Pull every line that holds the word "altro" from the entries.

* SOURCE DATA *
******************************

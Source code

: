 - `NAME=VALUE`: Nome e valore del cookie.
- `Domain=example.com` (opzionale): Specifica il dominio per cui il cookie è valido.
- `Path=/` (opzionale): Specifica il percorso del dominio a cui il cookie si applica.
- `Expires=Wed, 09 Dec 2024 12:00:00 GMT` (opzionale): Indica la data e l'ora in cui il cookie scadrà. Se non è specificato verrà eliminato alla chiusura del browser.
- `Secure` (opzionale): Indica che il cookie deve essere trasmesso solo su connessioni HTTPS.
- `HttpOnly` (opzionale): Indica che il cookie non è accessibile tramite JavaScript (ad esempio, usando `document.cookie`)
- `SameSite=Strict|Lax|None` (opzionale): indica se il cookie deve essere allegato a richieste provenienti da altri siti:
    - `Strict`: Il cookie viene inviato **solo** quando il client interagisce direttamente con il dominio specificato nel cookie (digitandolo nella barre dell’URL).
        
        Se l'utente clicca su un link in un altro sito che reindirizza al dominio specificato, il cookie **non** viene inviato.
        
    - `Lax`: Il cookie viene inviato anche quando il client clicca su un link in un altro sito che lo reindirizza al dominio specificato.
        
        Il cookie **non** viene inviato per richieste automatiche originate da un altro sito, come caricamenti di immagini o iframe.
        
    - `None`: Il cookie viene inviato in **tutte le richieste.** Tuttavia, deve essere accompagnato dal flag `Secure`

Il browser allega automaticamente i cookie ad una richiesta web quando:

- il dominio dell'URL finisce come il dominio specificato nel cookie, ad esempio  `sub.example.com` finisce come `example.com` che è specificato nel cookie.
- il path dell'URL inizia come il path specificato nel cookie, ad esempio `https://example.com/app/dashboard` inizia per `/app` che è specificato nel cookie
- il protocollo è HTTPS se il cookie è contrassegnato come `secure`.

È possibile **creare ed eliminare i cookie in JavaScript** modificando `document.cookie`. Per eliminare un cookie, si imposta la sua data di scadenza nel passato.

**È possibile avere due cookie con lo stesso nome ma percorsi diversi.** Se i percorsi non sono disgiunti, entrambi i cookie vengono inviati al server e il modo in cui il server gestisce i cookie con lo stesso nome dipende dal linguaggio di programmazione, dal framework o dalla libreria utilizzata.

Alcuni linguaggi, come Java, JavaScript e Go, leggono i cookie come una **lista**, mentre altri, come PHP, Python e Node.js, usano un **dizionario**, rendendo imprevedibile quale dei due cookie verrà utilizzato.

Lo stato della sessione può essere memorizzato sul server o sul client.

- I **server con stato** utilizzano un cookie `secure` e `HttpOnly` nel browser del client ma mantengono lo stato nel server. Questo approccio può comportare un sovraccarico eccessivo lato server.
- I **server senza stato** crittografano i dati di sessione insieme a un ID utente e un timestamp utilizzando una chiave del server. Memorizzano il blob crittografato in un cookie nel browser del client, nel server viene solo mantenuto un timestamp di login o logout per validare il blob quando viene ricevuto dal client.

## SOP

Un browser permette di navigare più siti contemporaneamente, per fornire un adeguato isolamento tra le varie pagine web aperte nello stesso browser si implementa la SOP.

******************************

* ANSWER TO THIS TASK *
        Se l'utente clicca su un link in un altro sito che reindirizza al dominio specificato, il cookie **non** viene inviato.
    - `Lax`: Il cookie viene inviato anche quando il client clicca su un link in un altro sito che lo reindirizza al dominio specificato.
        Il cookie **non** viene inviato per richieste automatiche originate da un altro sito, come caricamenti di immagini o iframe.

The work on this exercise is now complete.